Indiana Basketball: Justifying the Unjustifiable

Mary Langenfeld-USA TODAY Sports

Listen, what Indiana basketball ultimately did this year is unacceptable. Ultimately were they a team with a resume to qualify for the NIT. Yes, but a group of guys in a room decided they didn't want them. Whatever, not a big deal. Play in the loser's tournament or don't. It doesn't really matter. However, the fact that Indiana was in a position for the NIT to tell them know is concerning. However, these things happen. And they happen to the best programs in the nation. It turns out, replacing 70+% of production is a lot harder than even I was prepared for and I'm captain optimism.

Everyone in Hoosier Nation knows and understands what we lost last year. 2 top 5 draft picks and 4 total 1000 point scorers. Now some of those guys being 1000 point scorers were more a product of the context they played in early so the 1000 standard probably isn't quite as impressive. Averaging 10 points per game over a career is great, but it isn't out of this world production. No, more of what we lost from last year wasn't necessarily the volume of production but the brains and experience that knows how to go out and get that production. Even when it wasn't their night, Jordan Hulls, Christian Watford, Cody Zeller and Victor Oladipo knew how to go get theirs. This year's team struggled mightily at discovering how to do that.

But for everyone out there freaking out about it. This isn't out of the norm. Even great programs that we would love to have Indiana mentioned in the same sentence have these type of years. The key is that they don't let these lulls in loss of experience run very long. Most blue bloods have down years where they go to the NIT and struggle to perform all throughout the season. Indiana is not any different.

The first squad that came to mind when discussing current elite programs that have showed a lot of struggle in select years is North Carolina. They're probably the most consistent program reset team of all of the elite. In 2001 after coming off a Final Four and the retirement of Bill Guthridge, they hired Matt Doherty who proceeded to show a lot of struggles even for a blue blood school. NCAA Rd 2 exit, no playoffs, NIT were his three years in North Carolina. Now with the kind of talent he had on his squad 2 straight no tournament years should have been unacceptable. He was rightfully canned for it. Obviously if Indiana craps out again next year that is something that Indiana should consider with Tom Crean.

However, North Carolina continues to show their inconsistencies. After Roy Williams came on board they went 2nd round, championship, 2 round, E8, Final Four, Champion, NIT. A run of great play at the back end there (with Tyler Hansbrough at the helm) was followed by a 20-17 season (16-16 regular season was worse than IU this year) and NIT appearance. The North Carolina fandom was restless that season, but the results were to be expected. The key is that the Tar Heels and Roy Williams made sure to make that an afterthought.

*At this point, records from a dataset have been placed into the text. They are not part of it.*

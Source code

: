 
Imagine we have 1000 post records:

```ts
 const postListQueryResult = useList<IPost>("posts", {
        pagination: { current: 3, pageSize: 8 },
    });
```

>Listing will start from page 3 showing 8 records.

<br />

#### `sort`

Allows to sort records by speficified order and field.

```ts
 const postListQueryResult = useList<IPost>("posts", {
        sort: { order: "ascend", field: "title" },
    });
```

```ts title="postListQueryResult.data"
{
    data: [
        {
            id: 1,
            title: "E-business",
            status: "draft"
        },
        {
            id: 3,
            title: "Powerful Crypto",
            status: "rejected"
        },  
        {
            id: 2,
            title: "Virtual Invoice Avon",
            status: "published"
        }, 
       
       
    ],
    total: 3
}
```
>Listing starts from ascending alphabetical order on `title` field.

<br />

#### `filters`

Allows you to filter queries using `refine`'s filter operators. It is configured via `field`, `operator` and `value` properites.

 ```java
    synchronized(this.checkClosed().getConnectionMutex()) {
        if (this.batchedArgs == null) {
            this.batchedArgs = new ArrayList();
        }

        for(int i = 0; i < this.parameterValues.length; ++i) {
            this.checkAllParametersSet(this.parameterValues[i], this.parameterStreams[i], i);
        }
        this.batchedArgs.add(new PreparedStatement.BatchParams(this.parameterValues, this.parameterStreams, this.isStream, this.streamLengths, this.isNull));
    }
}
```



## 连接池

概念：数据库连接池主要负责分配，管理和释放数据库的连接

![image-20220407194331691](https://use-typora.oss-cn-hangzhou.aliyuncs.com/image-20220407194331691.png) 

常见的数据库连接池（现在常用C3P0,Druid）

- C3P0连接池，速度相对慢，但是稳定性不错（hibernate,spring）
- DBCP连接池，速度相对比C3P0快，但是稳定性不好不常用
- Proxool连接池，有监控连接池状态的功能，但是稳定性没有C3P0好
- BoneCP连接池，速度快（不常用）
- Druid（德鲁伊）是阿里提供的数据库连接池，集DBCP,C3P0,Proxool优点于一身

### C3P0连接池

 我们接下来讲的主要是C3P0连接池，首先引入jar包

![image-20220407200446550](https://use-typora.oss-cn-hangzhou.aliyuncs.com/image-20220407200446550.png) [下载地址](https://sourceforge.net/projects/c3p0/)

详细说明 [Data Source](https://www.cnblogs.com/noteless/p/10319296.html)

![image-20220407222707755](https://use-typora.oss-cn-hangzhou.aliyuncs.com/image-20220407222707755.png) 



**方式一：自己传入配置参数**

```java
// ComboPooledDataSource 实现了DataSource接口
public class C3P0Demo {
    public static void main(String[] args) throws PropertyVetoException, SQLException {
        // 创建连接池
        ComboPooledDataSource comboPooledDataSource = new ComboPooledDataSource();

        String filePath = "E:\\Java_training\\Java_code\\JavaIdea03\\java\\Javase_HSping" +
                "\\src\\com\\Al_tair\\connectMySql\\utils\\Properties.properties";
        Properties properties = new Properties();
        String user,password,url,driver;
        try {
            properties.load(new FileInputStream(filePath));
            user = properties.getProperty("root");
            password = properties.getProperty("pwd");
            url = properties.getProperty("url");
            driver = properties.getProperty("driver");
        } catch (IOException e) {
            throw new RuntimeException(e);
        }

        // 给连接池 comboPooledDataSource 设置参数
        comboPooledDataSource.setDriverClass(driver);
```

North Carolina did something similar last year too. After back to back E8 appearances the Tar Heels were once again a bit of a dumpster fire. After sitting at 22-9 in the regular season, they had to scramble to play their way off the bubble and sneak into the tournament as an #8 seed. Luckily for them a win against #9 Villanova before a loss against Kansas took some sting off of the season. But they were sitting pretty much right where Indiana was in late February. They just took care of business, but once again the season was nowhere near what it should of been, even though it was salvaged.

Next on the list of elite programs crapping the bed after losing veteran talent is the easiest target, the Florida Gators.The Gators since the turn of the century possess a National Championship defeat and back to back National Championships in the span of 8 years. However after losing that loaded starting five from 2006 and 2007 what happened to Florida? They missed the tournament two straight seasons before fighting their way back into the tournament in 2010, only to squeak in as a 10 seed and get punched in the mouth by Jimmer Fredette in round 1.

Pretty much every program is vulnerable to off years following very strong teams and a lot of overturn. Even Duke (2006-2007 after losing JJ Reddick and Shelden Williams) and Kentucky (this year and last losing everybody all the time) have had recent struggles trying to replace production. The only squad that I could find among the elite programs that is seemingly immune to garbage years is Kansas. They're the pinnacle of continuity. So good on them, but they're the exception and not the rule. All great programs go through unacceptably poor seasons. Some still find ways to make the tournament and not seem so bad and some don't. But all make sure to not make a habit of it.

Ultimately, this season sucked. It wasn't good. All we can do at this point is look at history and see this isn't out of the norm, even for the elite. So we can still be an elite program (or on our way back to it) even with this year. It happens. The key is to look Tom Crean, Yogi Ferrell and company in the face and tell them to not let it happen again. Knowing the work ethic of the team's leadership and the talent of their batterymates, I can't imagine it will.